Monday, May 25, 2015

Deras Sekali Ya

Hai. Saya pria yang sama di dalam kereta.

Mungkin situ juga pernah bahkan sering bertanya betapa derasnya arus manusia di dalam moda transportasi ini. Saya juga sering menatapi sepatu-sepatu orang, meratapi kesempitan, sambil mendengarkan lagu favorit. Lalu apa?

Ya mungkin kita bertanya hal-hal yang sama, tentang bagaimana kita membiarkan hari-hari kita dimakan oleh rasa khawatir ataupun pikiran-pikiran yang membuat kita hidup entah di mana. Dalam kebengongan yang permanen, sudah sekitar tiga bulan mungkin, semua saya biarkan sekedar terjadi, seolah lepas kendali, membiarkan dunia membimbing dengan derasnya waktu.

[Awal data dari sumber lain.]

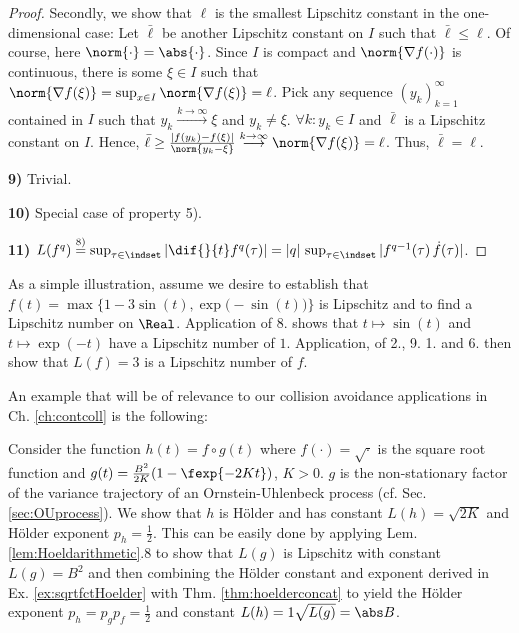 \begin{lem}
\begin{proof}
Secondly, we show that $\ell$ is the smallest Lipschitz constant in the one-dimensional case: Let $\bar \ell$ be another Lipschitz constant on $I$ such that $\bar \ell \leq \ell$. Of course, here $\norm{\cdot} = \abs{\cdot}$. Since $I$ is compact and $\norm{\nabla f(\cdot) }$ is continuous, there is some $\xi \in I$ such that $\norm{\nabla f(\xi)} = \sup_{x \in I} \norm{\nabla f(\xi)} = \ell$. Pick any sequence $(y_k)_{k=1}^\infty$ contained in $I$ such that $y_k \stackrel{k \to \infty}{\longrightarrow} \xi$ and $y_k \neq \xi$.
$\forall k: y_k \in I $ and $\bar \ell$ is a Lipschitz constant on $I$. Hence, $ \bar \ell \geq \frac{|f(y_k) - f(\xi)|}{\norm{y_k-\xi}}\stackrel{k \to \infty}{\longrightarrow} \norm{ \nabla f(\xi)} = \ell$. Thus, $\bar \ell = \ell$.

\textbf{9)} Trivial. 

\textbf{10)} Special case of property 5).

\textbf{11)} $L(f^q) \stackrel{8)}{=} \sup_{\tau \in \indset } |\dif{}{t} f^q(\tau)| = |q| \,\sup_{\tau \in \indset } |f^{q-1}(\tau) \, \dot f(\tau)| $. 

\end{proof}
\end{lem} 

As a simple illustration, assume we desire to establish that $f(t) = \max\{ 1- 3 \sin(t), \exp\bigl(- \sin(t) \bigr)\}$ is Lipschitz and to find a Lipschitz number on $\Real$. Application of 8. shows that $t \mapsto \sin(t)$ and $t \mapsto \exp(- t)$ have a Lipschitz number of $1$. Application, of 2., 9. 1. and 6. then show that $L(f) =3$ is a Lipschitz number of $f$.


An example that will be of relevance to our collision avoidance applications in Ch. \ref{ch:contcoll} is the following:
\begin{ex} \label{ex:hoelderOUstd}
Consider the function $h(t) = f \circ g(t)$ where $f(\cdot) = \sqrt \cdot$ is the square root function and $g(t) = \frac{B^2}{2 K} (1- \fexp{-2Kt}) $, $K >0$. $g$ is the non-stationary factor of the variance trajectory of an Ornstein-Uhlenbeck process (cf. Sec. \ref{sec:OUprocess}). We show that $h$ is H\"older and has constant $L(h)= \sqrt{2K}$ and H\"older exponent $p_h = \frac 1 2$. This can be easily done by applying Lem. \ref{lem:Hoeldarithmetic}.8 to show that $L(g)$ is Lipschitz with constant $L(g) = B^2 $ and then combining the H\"older constant and exponent derived in Ex. \ref{ex:sqrtfctHoelder} with Thm. \ref{thm:hoelderconcat} to yield the H\"older exponent $p_h = p_g p_f = \frac 1 2$ and constant $L(h) = 1 \sqrt{L(g)}  = \abs B$.  
\end{ex}

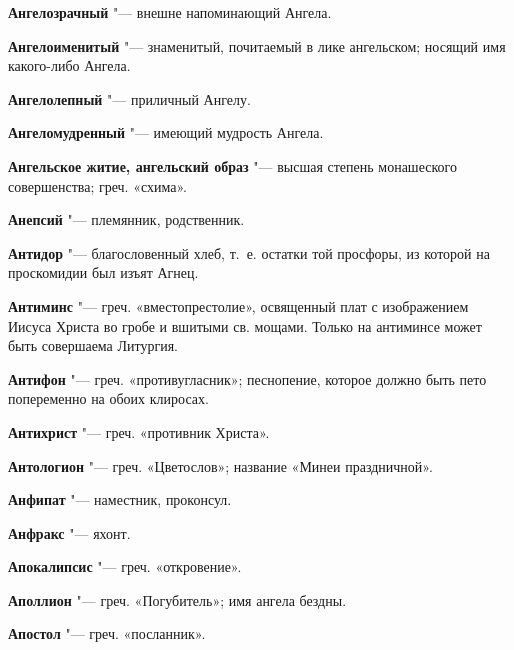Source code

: \begin{mymulticols}{2}
\noindent\textbf{Ангелозрачный} "--- внешне напоминающий Ангела. 




\noindent\textbf{Ангелоименитый} "--- знаменитый, почитаемый в лике ангельском; носящий имя какого-либо Ангела. 




\noindent\textbf{Ангелолепный} "--- приличный Ангелу. 




\noindent\textbf{Ангеломудренный} "--- имеющий мудрость Ангела. 




\noindent\textbf{Ангельское житие, ангельский образ} "--- высшая степень монашеского совершенства; греч. «схима». 




\noindent\textbf{Анепсий} "--- племянник, родственник. 




\noindent\textbf{Антидор} "--- благословенный хлеб, т.~е. остатки той просфоры, из которой на проскомидии был изъят Агнец. 




\noindent\textbf{Антиминс} "--- греч. «вместопрестолие», освященный плат с изображением Иисуса Христа во гробе и вшитыми св. мощами. Только на антиминсе может быть совершаема Литургия. 




\noindent\textbf{Антифон} "--- греч. «противугласник»; песнопение, которое должно быть пето попеременно на обоих клиросах. 




\noindent\textbf{Антихрист} "--- греч. «противник Христа». 




\noindent\textbf{Антологион} "--- греч. «Цветослов»; название «Минеи праздничной». 




\noindent\textbf{Анфипат} "--- наместник, проконсул. 




\noindent\textbf{Анфракс} "--- яхонт. 




\noindent\textbf{Апокалипсис} "--- греч. «откровение». 




\noindent\textbf{Аполлион} "--- греч. «Погубитель»; имя ангела бездны. 




\noindent\textbf{Апостол} "--- греч. «посланник». 





\end{mymulticols}

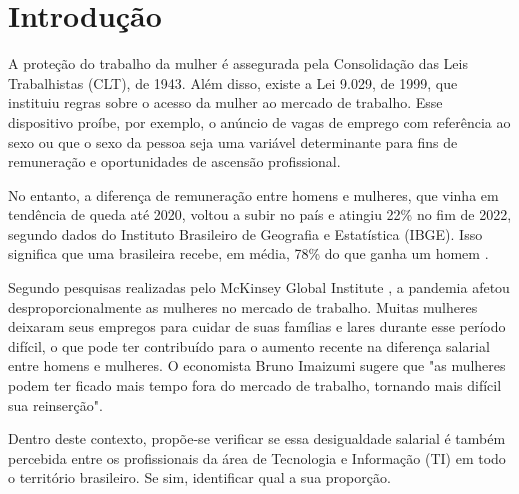 \section{Introdução}

A proteção do trabalho da mulher é assegurada pela Consolidação das Leis Trabalhistas (CLT), de 1943. Além disso, existe a Lei 9.029, de 1999, que instituiu regras sobre o acesso da mulher ao mercado de trabalho. Esse dispositivo proíbe, por exemplo, o anúncio de vagas de emprego com referência ao sexo ou que o sexo da pessoa seja uma variável determinante para fins de remuneração e oportunidades de ascensão profissional. 

No entanto, a diferença de remuneração entre homens e mulheres, que vinha em tendência de queda até 2020, voltou a subir no país e atingiu 22\% no fim de 2022, segundo dados do Instituto Brasileiro de Geografia e Estatística (IBGE). Isso significa que uma brasileira recebe, em média, 78\% do que ganha um homem \cite{dif_salarial_CNN}.

Segundo pesquisas realizadas pelo McKinsey Global Institute  \cite{covid_affeted_gender}, a pandemia afetou desproporcionalmente as mulheres no mercado de trabalho. Muitas mulheres deixaram seus empregos para cuidar de suas famílias e lares durante esse período difícil, o que pode ter contribuído para o aumento recente na diferença salarial entre homens e mulheres. O economista Bruno Imaizumi sugere que "as mulheres podem ter ficado mais tempo fora do mercado de trabalho, tornando mais difícil sua reinserção".

Dentro deste contexto, propõe-se verificar se essa desigualdade salarial é também percebida entre os profissionais da área de Tecnologia e Informação (TI) em todo o território brasileiro. Se sim, identificar qual a sua proporção.

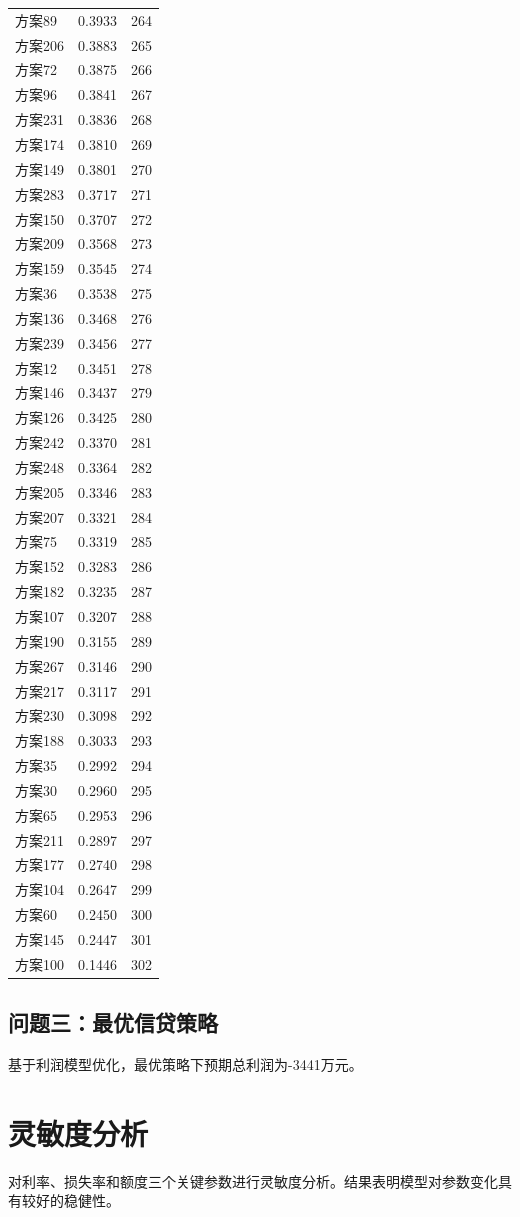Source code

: \documentclass[12pt,a4paper]{article}
\begin{document}
\begin{table}[H]
\begin{tabular}{lcc}
    方案89 & 0.3933 & 264 \\
    方案206 & 0.3883 & 265 \\
    方案72 & 0.3875 & 266 \\
    方案96 & 0.3841 & 267 \\
    方案231 & 0.3836 & 268 \\
    方案174 & 0.3810 & 269 \\
    方案149 & 0.3801 & 270 \\
    方案283 & 0.3717 & 271 \\
    方案150 & 0.3707 & 272 \\
    方案209 & 0.3568 & 273 \\
    方案159 & 0.3545 & 274 \\
    方案36 & 0.3538 & 275 \\
    方案136 & 0.3468 & 276 \\
    方案239 & 0.3456 & 277 \\
    方案12 & 0.3451 & 278 \\
    方案146 & 0.3437 & 279 \\
    方案126 & 0.3425 & 280 \\
    方案242 & 0.3370 & 281 \\
    方案248 & 0.3364 & 282 \\
    方案205 & 0.3346 & 283 \\
    方案207 & 0.3321 & 284 \\
    方案75 & 0.3319 & 285 \\
    方案152 & 0.3283 & 286 \\
    方案182 & 0.3235 & 287 \\
    方案107 & 0.3207 & 288 \\
    方案190 & 0.3155 & 289 \\
    方案267 & 0.3146 & 290 \\
    方案217 & 0.3117 & 291 \\
    方案230 & 0.3098 & 292 \\
    方案188 & 0.3033 & 293 \\
    方案35 & 0.2992 & 294 \\
    方案30 & 0.2960 & 295 \\
    方案65 & 0.2953 & 296 \\
    方案211 & 0.2897 & 297 \\
    方案177 & 0.2740 & 298 \\
    方案104 & 0.2647 & 299 \\
    方案60 & 0.2450 & 300 \\
    方案145 & 0.2447 & 301 \\
    方案100 & 0.1446 & 302 \\
    \bottomrule
  \end{tabular}
  \label{tab:topsis}
\end{table}


\subsection{问题三：最优信贷策略}


基于利润模型优化，最优策略下预期总利润为-3441万元。


\section{灵敏度分析}


对利率、损失率和额度三个关键参数进行灵敏度分析。结果表明模型对参数变化具有较好的稳健性。
\end{document}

Dengan melihat situs-situs sosial, membuat saya kadang bingung. Bingung menempatkan diri saya, karena begitu banyak jenis teman saya, ada yang begitu sederhana, sekedar jalan-jalan ke Bandung sudah begitu membahagiakan, ataupun jenis teman saya yang lainnya, ke benua atau menikmati pemandangan dari gedung-gedung pencakar langit dari berbagai ibukota.

Hingga saya mengantungi handphone saya, lalu melihat pria buta dengan tongkat dan boombox kecil di pinggang kirinya, terduduk menghadap depan. Saya berandai-andai, jika ia dibukakan matanya, mungkin belum tentu ia akan sebahagia saat itu. Karena dunianya hanya dibatasi oleh suara, sentuhan, dan rasa. Karena tidak perlu dipukau oleh penampilan, mungkin mereka bisa lebih objektif menilai makanan, ataupun nyanyian seseorang.

Sementara saya akan terus mengalami distraksi berkelanjutan, kebingungan karena semua seolah benderang, terdengar membahagiakan. Seolah semua lima indra saya harus dipuaskan sepuas-puasnya. Kadang kalau saya sedang lelah terhimpit berebut tempat di kereta, saya duduk di peron dengan minuman ringan kesukaan saya, dan benar-benar melupakan semuanya yang sedang terjadi dan akan terjadi, rasanya seperti sedang berada di dalam perjalanan sementara, yang sebentar lagi akan berakhir, selalu begitu.

Mungkin saya perlu menutup mata saya, menutup telinga, dan berpuasa. Indra saya telah menjadi otak saya, telah menjadi hati saya. Indra yang seharusnya membahagiakan, malah menyesatkan. Jika saya terus menerus membandingkan yang tidak masuk akal tanpa usaha, yang ada saya depresi. Kalaupun usaha dengan terus berekspektasi yang berlebihan saya pun akan stress. Kadang saya berpikir, saya ini mau apa.

Jika anda ditanya sungguh-sungguh oleh seseorang, anda ini mau apa, apa jawaban anda?